The women of R&B may be running the show, but the genre’s most exciting male vocalists are redefining what it means to be a classic crooner.
The Fearless Lyricist: Brent Faiyaz
Before Faiyaz became an R&B smooth operator, he was a punchline-heavy lyricist looking to break into the rap game. It wasn’t until his manager convinced him to try singing in 2014 that Faiyaz realized his calling. Three years later, he struck gold when he sang the catchy, made-for-summertime chorus on GoldLink’s “Crew.” The song earned a Grammy nod and gave Faiyaz his first taste of mainstream success. His appreciation for ’90s R&B shines on his buzzy subsequent projects (2018’s Lost and 2020’s Fuck the World EP), as does his nimble, fearless writing on self-love, gang culture and Black masculinity in America.

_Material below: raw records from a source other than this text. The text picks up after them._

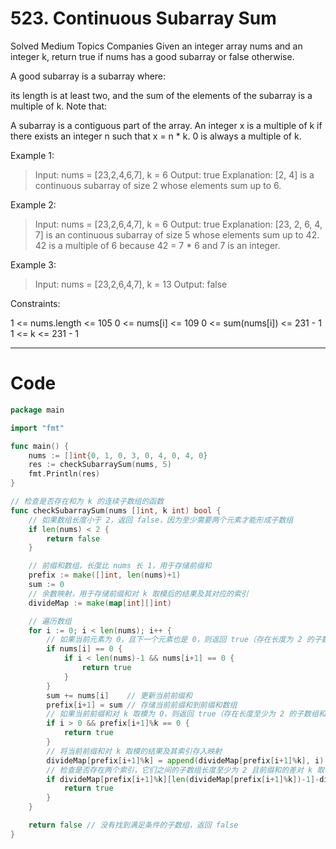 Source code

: # 523. Continuous Subarray Sum
Solved
Medium
Topics
Companies
Given an integer array nums and an integer k, return true if nums has a good subarray or false otherwise.

A good subarray is a subarray where:

its length is at least two, and
the sum of the elements of the subarray is a multiple of k.
Note that:

A subarray is a contiguous part of the array.
An integer x is a multiple of k if there exists an integer n such that x = n * k. 0 is always a multiple of k.
 

Example 1:
> Input: nums = [23,2,4,6,7], k = 6
Output: true
Explanation: [2, 4] is a continuous subarray of size 2 whose elements sum up to 6.

Example 2:
> Input: nums = [23,2,6,4,7], k = 6
Output: true
Explanation: [23, 2, 6, 4, 7] is an continuous subarray of size 5 whose elements sum up to 42.
42 is a multiple of 6 because 42 = 7 * 6 and 7 is an integer.

Example 3:
> Input: nums = [23,2,6,4,7], k = 13
Output: false
 

Constraints:

1 <= nums.length <= 105
0 <= nums[i] <= 109
0 <= sum(nums[i]) <= 231 - 1
1 <= k <= 231 - 1

---

# Code
```go
package main

import "fmt"

func main() {
	nums := []int{0, 1, 0, 3, 0, 4, 0, 4, 0}
	res := checkSubarraySum(nums, 5)
	fmt.Println(res)
}

// 检查是否存在和为 k 的连续子数组的函数
func checkSubarraySum(nums []int, k int) bool {
	// 如果数组长度小于 2，返回 false，因为至少需要两个元素才能形成子数组
	if len(nums) < 2 {
		return false
	}

	// 前缀和数组，长度比 nums 长 1，用于存储前缀和
	prefix := make([]int, len(nums)+1)
	sum := 0
	// 余数映射，用于存储前缀和对 k 取模后的结果及其对应的索引
	divideMap := make(map[int][]int)

	// 遍历数组
	for i := 0; i < len(nums); i++ {
		// 如果当前元素为 0，且下一个元素也是 0，则返回 true（存在长度为 2 的子数组和为 0）
		if nums[i] == 0 {
			if i < len(nums)-1 && nums[i+1] == 0 {
				return true
			}
		}
		sum += nums[i]    // 更新当前前缀和
		prefix[i+1] = sum // 存储当前前缀和到前缀和数组
		// 如果当前前缀和对 k 取模为 0，则返回 true（存在长度至少为 2 的子数组和为 k 的倍数）
		if i > 0 && prefix[i+1]%k == 0 {
			return true
		}
		// 将当前前缀和对 k 取模的结果及其索引存入映射
		divideMap[prefix[i+1]%k] = append(divideMap[prefix[i+1]%k], i)
		// 检查是否存在两个索引，它们之间的子数组长度至少为 2 且前缀和的差对 k 取模为 0
		if divideMap[prefix[i+1]%k][len(divideMap[prefix[i+1]%k])-1]-divideMap[prefix[i+1]%k][0] >= 2 {
			return true
		}
	}

	return false // 没有找到满足条件的子数组，返回 false
}
```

The Quiet Force: Bryson Tiller
Tiller’s transcendent 2015 project Trapsoul unlocked a new level in the genre: Pairing trap-laden beats with his silky tenor, he proved R&B singers didn’t need to rely on ballads or downtempo songs to set themselves apart. Despite his reserved nature, tracks like “Rambo” and “Sorry Not Sorry” showcased his wit and charm as a budding lyricist, and the album went triple platinum, yielding his biggest Hot 100 single yet, “Don’t,” a slow-burner about wanting another man’s woman, which peaked at No. 13. Things have only gotten bigger for Tiller since then: His first Billboard 200 No. 1, True 2 Self, came in 2017, and the October release Anniversary made the chart’s top five.
The Mysterious Newcomer: Giveon
In February, Drake uploaded a new record only to SoundCloud and YouTube. “Chicago Freestyle” featured a mysterious young singer who bore an eerie resemblance to U.K. artist Sampha — and was only revealed hours later to be 25-year-old Giveon. After studying Frank Sinatra’s music, Giveon learned to embrace his baritone voice, which takes center stage on his March debut EP, Take Time. Highlights like “Heartbreak Anniversary” and “Favorite Mistake” showcase his penchant for pensive lyrics and moody soundscapes. He pushed those skills even further in October on the four-track mini project When It’s All Said and Done.
The Funky Poet: Lucky Daye
From growing up in a religious cult to couch surfing in Los Angeles and Texas, Lucky Daye’s journey has been a rocky one. But the New Orleans-bred singer — who cut his teeth writing for Ella Mai and Trey Songz — caught a break when he met producer D. Mile, who has worked with R&B powerhouses like Khalid, Usher and Ty Dolla $ign. Mile saw more than songwriting prowess in the young crooner, and for over a year, they worked on his debut album, Painted. Daye’s affinity for ’70s funk and live instrumentation shines throughout the album’s 13 tracks, and in 2019, he earned four Grammy nominations.
The Truth-Teller: PartyNextDoor
In 2013, PartyNextDoor released his self-titled debut mixtape. On tracks like “Wild Bitches” and “Right Now,” his unapologetic candor on sex and relationships, paired with his syrupy melodies, gave listeners a raw dose of reality. The OVO signee’s knack for hits developed when he partnered with Drake in 2014 on the single “Recognize,” which went double platinum. Their chemistry bloomed from there, and they reunited for 2016’s “Come and See Me” (double platinum) and 2019’s “Loyal” (certified gold, and Party’s first Hot 100 top 20 entry). His success isn’t fueled by hit singles alone: He also keeps busy as a songwriter for Kanye West, Rihanna and Usher.